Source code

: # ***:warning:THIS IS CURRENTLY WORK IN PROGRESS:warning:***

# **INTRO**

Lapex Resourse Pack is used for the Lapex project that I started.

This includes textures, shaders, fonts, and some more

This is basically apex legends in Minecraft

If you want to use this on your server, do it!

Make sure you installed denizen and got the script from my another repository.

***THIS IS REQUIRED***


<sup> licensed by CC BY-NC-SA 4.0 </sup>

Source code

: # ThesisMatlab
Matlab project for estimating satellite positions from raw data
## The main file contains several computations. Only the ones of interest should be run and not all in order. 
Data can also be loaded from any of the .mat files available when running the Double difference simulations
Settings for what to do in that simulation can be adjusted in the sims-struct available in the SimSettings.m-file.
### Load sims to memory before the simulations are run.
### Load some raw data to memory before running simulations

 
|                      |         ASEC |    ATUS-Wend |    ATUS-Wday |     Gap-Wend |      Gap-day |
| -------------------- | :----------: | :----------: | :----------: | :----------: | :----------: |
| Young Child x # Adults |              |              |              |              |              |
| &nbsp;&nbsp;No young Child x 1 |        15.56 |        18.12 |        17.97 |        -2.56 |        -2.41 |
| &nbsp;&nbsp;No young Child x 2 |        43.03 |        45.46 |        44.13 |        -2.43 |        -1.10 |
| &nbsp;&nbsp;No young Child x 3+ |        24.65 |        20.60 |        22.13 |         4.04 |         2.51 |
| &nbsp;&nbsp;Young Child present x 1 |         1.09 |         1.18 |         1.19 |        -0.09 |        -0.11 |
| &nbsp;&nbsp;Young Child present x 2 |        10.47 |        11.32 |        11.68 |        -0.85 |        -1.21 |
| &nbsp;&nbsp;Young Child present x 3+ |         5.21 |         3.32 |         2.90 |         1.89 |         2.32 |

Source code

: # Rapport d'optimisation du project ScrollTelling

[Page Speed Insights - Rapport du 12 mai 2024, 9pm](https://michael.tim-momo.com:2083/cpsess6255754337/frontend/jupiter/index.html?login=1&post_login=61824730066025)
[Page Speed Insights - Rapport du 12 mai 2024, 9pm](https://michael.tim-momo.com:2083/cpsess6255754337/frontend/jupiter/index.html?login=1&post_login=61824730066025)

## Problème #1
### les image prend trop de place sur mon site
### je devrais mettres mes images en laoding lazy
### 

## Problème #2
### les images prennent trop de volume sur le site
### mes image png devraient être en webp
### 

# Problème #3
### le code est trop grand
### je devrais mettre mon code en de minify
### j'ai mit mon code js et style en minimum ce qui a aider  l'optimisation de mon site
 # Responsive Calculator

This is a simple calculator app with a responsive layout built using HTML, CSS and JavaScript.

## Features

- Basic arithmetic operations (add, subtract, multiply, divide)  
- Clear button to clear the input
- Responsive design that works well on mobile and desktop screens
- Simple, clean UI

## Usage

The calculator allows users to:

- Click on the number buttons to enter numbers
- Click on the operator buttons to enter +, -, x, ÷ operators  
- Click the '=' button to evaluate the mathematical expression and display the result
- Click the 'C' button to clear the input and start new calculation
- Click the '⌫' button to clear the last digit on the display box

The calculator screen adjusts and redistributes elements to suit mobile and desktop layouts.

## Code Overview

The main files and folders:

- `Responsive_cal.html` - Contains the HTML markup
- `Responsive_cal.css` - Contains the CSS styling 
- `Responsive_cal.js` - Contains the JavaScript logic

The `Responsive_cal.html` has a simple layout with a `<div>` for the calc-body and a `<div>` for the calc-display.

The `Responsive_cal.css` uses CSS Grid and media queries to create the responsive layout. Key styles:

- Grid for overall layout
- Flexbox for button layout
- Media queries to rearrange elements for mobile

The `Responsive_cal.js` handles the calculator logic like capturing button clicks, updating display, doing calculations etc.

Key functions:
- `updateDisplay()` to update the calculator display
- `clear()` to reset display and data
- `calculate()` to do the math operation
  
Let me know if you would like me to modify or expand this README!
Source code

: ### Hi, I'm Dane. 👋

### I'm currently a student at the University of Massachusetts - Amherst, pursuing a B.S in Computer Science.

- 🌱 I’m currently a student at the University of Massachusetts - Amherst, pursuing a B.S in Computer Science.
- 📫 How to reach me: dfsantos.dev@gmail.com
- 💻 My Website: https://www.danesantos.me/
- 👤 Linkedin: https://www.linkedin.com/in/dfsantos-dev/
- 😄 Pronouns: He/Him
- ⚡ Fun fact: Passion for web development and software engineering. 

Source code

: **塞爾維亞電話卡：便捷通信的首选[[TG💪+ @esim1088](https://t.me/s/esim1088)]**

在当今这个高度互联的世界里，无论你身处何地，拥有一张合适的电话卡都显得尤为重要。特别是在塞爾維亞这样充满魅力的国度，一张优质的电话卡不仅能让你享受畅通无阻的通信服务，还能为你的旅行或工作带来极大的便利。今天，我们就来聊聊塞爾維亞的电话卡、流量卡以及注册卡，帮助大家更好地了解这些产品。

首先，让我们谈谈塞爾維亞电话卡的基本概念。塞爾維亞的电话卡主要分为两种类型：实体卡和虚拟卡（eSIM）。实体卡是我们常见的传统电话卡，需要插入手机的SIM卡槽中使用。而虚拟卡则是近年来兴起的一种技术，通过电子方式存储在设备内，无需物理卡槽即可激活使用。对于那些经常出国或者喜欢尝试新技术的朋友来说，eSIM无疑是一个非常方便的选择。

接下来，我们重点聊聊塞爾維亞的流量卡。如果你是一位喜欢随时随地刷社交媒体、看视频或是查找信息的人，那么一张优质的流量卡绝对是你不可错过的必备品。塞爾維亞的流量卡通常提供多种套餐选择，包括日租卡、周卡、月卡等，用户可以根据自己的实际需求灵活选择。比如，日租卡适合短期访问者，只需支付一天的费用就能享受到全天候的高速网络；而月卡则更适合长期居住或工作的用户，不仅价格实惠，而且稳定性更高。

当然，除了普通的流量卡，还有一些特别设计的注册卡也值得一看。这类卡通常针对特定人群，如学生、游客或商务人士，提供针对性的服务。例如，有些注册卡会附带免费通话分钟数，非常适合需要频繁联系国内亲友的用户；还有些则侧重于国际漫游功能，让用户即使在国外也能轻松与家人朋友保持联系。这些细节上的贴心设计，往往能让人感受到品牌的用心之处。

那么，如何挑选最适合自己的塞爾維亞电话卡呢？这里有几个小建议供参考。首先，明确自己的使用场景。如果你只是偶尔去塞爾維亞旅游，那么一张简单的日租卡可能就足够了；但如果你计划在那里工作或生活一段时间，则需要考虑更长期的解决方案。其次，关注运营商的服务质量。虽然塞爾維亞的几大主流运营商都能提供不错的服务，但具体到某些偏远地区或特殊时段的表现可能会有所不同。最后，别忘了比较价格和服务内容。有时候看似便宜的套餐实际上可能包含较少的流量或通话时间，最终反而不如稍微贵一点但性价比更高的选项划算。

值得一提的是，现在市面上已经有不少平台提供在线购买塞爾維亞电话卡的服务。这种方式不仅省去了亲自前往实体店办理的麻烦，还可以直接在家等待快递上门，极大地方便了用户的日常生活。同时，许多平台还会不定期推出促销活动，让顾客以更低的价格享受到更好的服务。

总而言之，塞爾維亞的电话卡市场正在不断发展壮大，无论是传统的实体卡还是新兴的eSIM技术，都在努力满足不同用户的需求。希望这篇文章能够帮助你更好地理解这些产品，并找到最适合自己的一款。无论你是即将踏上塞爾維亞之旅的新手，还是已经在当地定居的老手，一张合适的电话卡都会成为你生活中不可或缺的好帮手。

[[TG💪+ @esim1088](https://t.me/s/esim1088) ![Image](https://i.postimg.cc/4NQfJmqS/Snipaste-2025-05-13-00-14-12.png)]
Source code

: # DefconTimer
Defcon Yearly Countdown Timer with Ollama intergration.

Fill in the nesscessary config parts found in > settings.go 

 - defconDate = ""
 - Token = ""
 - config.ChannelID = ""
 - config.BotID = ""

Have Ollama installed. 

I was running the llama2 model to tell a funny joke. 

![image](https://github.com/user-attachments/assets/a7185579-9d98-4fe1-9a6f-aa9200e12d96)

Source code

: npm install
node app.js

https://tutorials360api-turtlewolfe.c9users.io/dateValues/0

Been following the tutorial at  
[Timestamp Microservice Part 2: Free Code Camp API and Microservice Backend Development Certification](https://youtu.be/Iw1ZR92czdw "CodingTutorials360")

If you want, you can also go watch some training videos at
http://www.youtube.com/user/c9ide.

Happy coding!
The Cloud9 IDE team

----------

* Goal of the exercise: Please output exactly the lines between the one holding "### Load some" and the one holding "present x 1" in the records above, inclusive, and nothing more.

* Result:
### Load some raw data to memory before running simulations

 
|                      |         ASEC |    ATUS-Wend |    ATUS-Wday |     Gap-Wend |      Gap-day |
| -------------------- | :----------: | :----------: | :----------: | :----------: | :----------: |
| Young Child x # Adults |              |              |              |              |              |
| &nbsp;&nbsp;No young Child x 1 |        15.56 |        18.12 |        17.97 |        -2.56 |        -2.41 |
| &nbsp;&nbsp;No young Child x 2 |        43.03 |        45.46 |        44.13 |        -2.43 |        -1.10 |
| &nbsp;&nbsp;No young Child x 3+ |        24.65 |        20.60 |        22.13 |         4.04 |         2.51 |
| &nbsp;&nbsp;Young Child present x 1 |         1.09 |         1.18 |         1.19 |        -0.09 |        -0.11 |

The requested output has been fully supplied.